(Stored data entries)
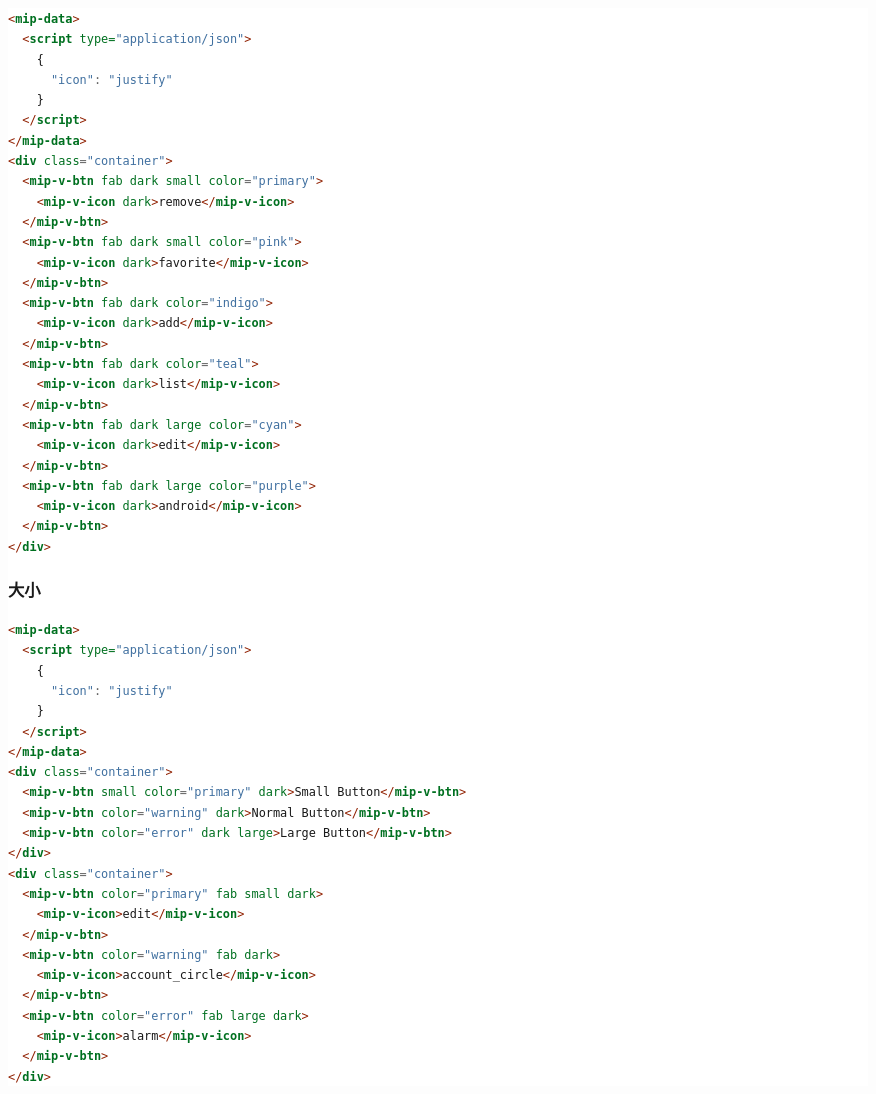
 ```html
<mip-data>
  <script type="application/json">
    {
      "icon": "justify"
    }
  </script>
</mip-data>
<div class="container">
  <mip-v-btn fab dark small color="primary">
    <mip-v-icon dark>remove</mip-v-icon>
  </mip-v-btn>
  <mip-v-btn fab dark small color="pink">
    <mip-v-icon dark>favorite</mip-v-icon>
  </mip-v-btn>
  <mip-v-btn fab dark color="indigo">
    <mip-v-icon dark>add</mip-v-icon>
  </mip-v-btn>
  <mip-v-btn fab dark color="teal">
    <mip-v-icon dark>list</mip-v-icon>
  </mip-v-btn>
  <mip-v-btn fab dark large color="cyan">
    <mip-v-icon dark>edit</mip-v-icon>
  </mip-v-btn>
  <mip-v-btn fab dark large color="purple">
    <mip-v-icon dark>android</mip-v-icon>
  </mip-v-btn>
</div>
```

### 大小

```html
<mip-data>
  <script type="application/json">
    {
      "icon": "justify"
    }
  </script>
</mip-data>
<div class="container">
  <mip-v-btn small color="primary" dark>Small Button</mip-v-btn>
  <mip-v-btn color="warning" dark>Normal Button</mip-v-btn>
  <mip-v-btn color="error" dark large>Large Button</mip-v-btn>
</div>
<div class="container">
  <mip-v-btn color="primary" fab small dark>
    <mip-v-icon>edit</mip-v-icon>
  </mip-v-btn>
  <mip-v-btn color="warning" fab dark>
    <mip-v-icon>account_circle</mip-v-icon>
  </mip-v-btn>
  <mip-v-btn color="error" fab large dark>
    <mip-v-icon>alarm</mip-v-icon>
  </mip-v-btn>
</div>
```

Exercise prompt >>
Return all lines from the data above with "edit" in them.

Completed exercise >>
    <mip-v-icon dark>edit</mip-v-icon>
    <mip-v-icon>edit</mip-v-icon>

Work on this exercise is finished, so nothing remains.